↓

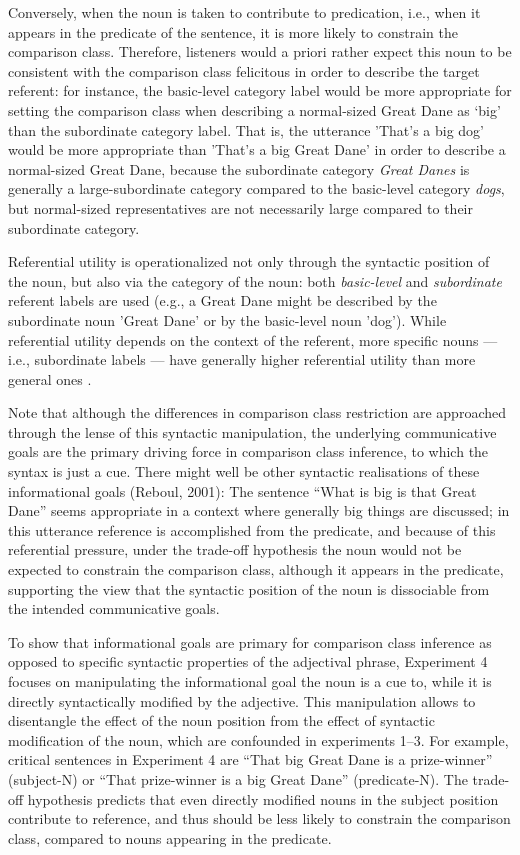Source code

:  Conversely, when the noun is taken to contribute to predication, i.e., when it appears in the predicate of the sentence, it is more likely to constrain the comparison class. Therefore, listeners would a priori rather expect this noun to be consistent with the comparison class felicitous in order to describe the target referent: for instance, the basic-level category label would be more appropriate for setting the comparison class when describing a normal-sized Great Dane as ‘big’ than the subordinate category label. That is, the utterance 'That's a big dog' would be more appropriate than 'That's a big Great Dane' in order to describe a normal-sized Great Dane, because the subordinate category \emph{Great Danes} is generally a large-subordinate category compared to the basic-level category \emph{dogs}, but normal-sized representatives are not necessarily large compared to their subordinate category. 

Referential utility is operationalized not only through the syntactic position of the noun, but also via the category of the noun: both \emph{basic-level} and \emph{subordinate} referent labels are used (e.g., a Great Dane might be described by the subordinate noun 'Great Dane' or by the basic-level noun 'dog'). While referential utility depends on the context of the referent, more specific nouns --- i.e., subordinate labels --- have generally higher referential utility than more general ones \parencite{graf2016animal}. 

Note that although the differences in comparison class restriction are approached through the lense of this syntactic manipulation, the underlying communicative goals are the primary driving force in comparison class inference, to which the syntax is just a cue. 
There might well be other syntactic realisations of these informational goals (Reboul, 2001): The sentence “What is big is that Great Dane” seems appropriate in a context where generally big things are discussed; in this utterance reference is accomplished from the predicate, and because of this referential pressure, under the trade-off hypothesis the noun would not be expected to constrain the comparison class, although it appears in the predicate, supporting the view that the syntactic position of the noun is dissociable from the intended communicative goals.

To show that informational goals are primary for comparison class inference as opposed to specific syntactic properties of the adjectival phrase, Experiment 4 focuses on manipulating the informational goal the noun is a cue to, while it is directly syntactically modified by the adjective. This manipulation allows to disentangle the effect of the noun position from the effect of syntactic modification of the noun, which are confounded in experiments 1--3. For example, critical sentences in Experiment 4 are “That big Great Dane is a prize-winner” (subject-N) or “That prize-winner is a big Great Dane” (predicate-N). The trade-off hypothesis predicts that even directly modified nouns in the subject position contribute to reference, and thus should be less likely to constrain the comparison class, compared to nouns appearing in the predicate.


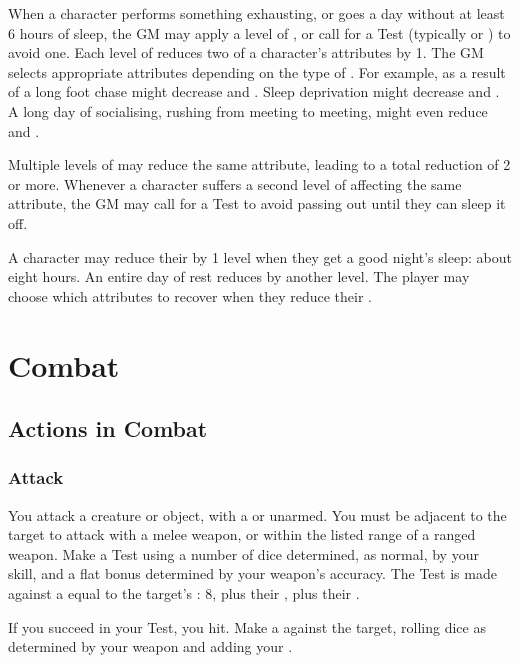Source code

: When a character performs something exhausting, or goes a day without at least 6 hours of sleep, the GM may apply a level of {\exhaustion}, or call for a Test (typically  or ) to avoid one.
Each level of {\exhaustion} reduces two of a character's attributes by 1.
The GM selects appropriate attributes depending on the type of {\exhaustion}.
For example, {\exhaustion} as a result of a long foot chase might decrease  and .
Sleep deprivation might decrease  and .
A long day of socialising, rushing from meeting to meeting, might even reduce  and .

Multiple levels of {\exhaustion} may reduce the same attribute, leading to a total reduction of 2 or more.
Whenever a character suffers a second level of {\exhaustion} affecting the same attribute, the GM may call for a Test to avoid passing out until they can sleep it off.

A character may reduce their {\exhaustion} by 1 level when they get a good night's sleep: about eight hours.
An entire day of rest reduces {\exhaustion} by another level.
The player may choose which attributes to recover when they reduce their {\exhaustion}.

\section{Combat}

\subsection{Actions in Combat}

\subsubsection{Attack}

You attack a creature or object, with a  or unarmed.
You must be adjacent to the target to attack with a melee weapon, or within the listed range of a ranged weapon.
Make a Test using a number of dice determined, as normal, by your  skill, and a flat bonus determined by your weapon's accuracy.
The Test is made against a {\tn} equal to the target's : 8, plus their , plus their .

If you succeed in your Test, you hit.
Make a {\damagetest} against the target, rolling dice as determined by your weapon and adding your .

↑

## How to complete this task
Look through the data and show every line containing "hypothesis".

## Response box
There might well be other syntactic realisations of these informational goals (Reboul, 2001): The sentence “What is big is that Great Dane” seems appropriate in a context where generally big things are discussed; in this utterance reference is accomplished from the predicate, and because of this referential pressure, under the trade-off hypothesis the noun would not be expected to constrain the comparison class, although it appears in the predicate, supporting the view that the syntactic position of the noun is dissociable from the intended communicative goals.
To show that informational goals are primary for comparison class inference as opposed to specific syntactic properties of the adjectival phrase, Experiment 4 focuses on manipulating the informational goal the noun is a cue to, while it is directly syntactically modified by the adjective. This manipulation allows to disentangle the effect of the noun position from the effect of syntactic modification of the noun, which are confounded in experiments 1--3. For example, critical sentences in Experiment 4 are “That big Great Dane is a prize-winner” (subject-N) or “That prize-winner is a big Great Dane” (predicate-N). The trade-off hypothesis predicts that even directly modified nouns in the subject position contribute to reference, and thus should be less likely to constrain the comparison class, compared to nouns appearing in the predicate.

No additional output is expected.